Segment Start: SUPPLIED RECORDS
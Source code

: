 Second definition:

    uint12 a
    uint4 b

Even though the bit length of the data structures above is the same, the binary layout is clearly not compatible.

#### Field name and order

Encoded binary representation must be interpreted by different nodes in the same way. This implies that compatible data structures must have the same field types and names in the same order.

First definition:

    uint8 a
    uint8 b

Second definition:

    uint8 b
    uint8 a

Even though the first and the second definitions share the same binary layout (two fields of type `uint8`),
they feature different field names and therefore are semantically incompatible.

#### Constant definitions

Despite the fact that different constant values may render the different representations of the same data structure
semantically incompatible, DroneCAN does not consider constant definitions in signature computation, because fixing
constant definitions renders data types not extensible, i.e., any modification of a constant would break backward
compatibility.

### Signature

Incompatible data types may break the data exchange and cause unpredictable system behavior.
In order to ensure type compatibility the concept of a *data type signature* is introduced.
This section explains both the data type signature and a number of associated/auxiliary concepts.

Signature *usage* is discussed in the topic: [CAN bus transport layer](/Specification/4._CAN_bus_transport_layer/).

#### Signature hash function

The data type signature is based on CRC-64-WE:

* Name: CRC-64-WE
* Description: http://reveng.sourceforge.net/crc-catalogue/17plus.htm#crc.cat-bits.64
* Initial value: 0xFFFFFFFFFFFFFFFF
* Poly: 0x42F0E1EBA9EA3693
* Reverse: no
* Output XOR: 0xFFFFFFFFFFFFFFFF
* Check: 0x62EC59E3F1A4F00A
Segment End: SUPPLIED RECORDS
TO DO:
Restate each entry word for word.

RESPONSE FOR THIS EXERCISE:
Source code

: Second definition:

    uint12 a
    uint4 b

Even though the bit length of the data structures above is the same, the binary layout is clearly not compatible.

#### Field name and order

Encoded binary representation must be interpreted by different nodes in the same way. This implies that compatible data structures must have the same field types and names in the same order.

First definition:

    uint8 a
    uint8 b

Second definition:

    uint8 b
    uint8 a

Even though the first and the second definitions share the same binary layout (two fields of type `uint8`),
they feature different field names and therefore are semantically incompatible.

#### Constant definitions

Despite the fact that different constant values may render the different representations of the same data structure
semantically incompatible, DroneCAN does not consider constant definitions in signature computation, because fixing
constant definitions renders data types not extensible, i.e., any modification of a constant would break backward
compatibility.

### Signature

Incompatible data types may break the data exchange and cause unpredictable system behavior.
In order to ensure type compatibility the concept of a *data type signature* is introduced.
This section explains both the data type signature and a number of associated/auxiliary concepts.

Signature *usage* is discussed in the topic: [CAN bus transport layer](/Specification/4._CAN_bus_transport_layer/).

#### Signature hash function

The data type signature is based on CRC-64-WE:

* Name: CRC-64-WE
* Description: http://reveng.sourceforge.net/crc-catalogue/17plus.htm#crc.cat-bits.64
* Initial value: 0xFFFFFFFFFFFFFFFF
* Poly: 0x42F0E1EBA9EA3693
* Reverse: no
* Output XOR: 0xFFFFFFFFFFFFFFFF
* Check: 0x62EC59E3F1A4F00A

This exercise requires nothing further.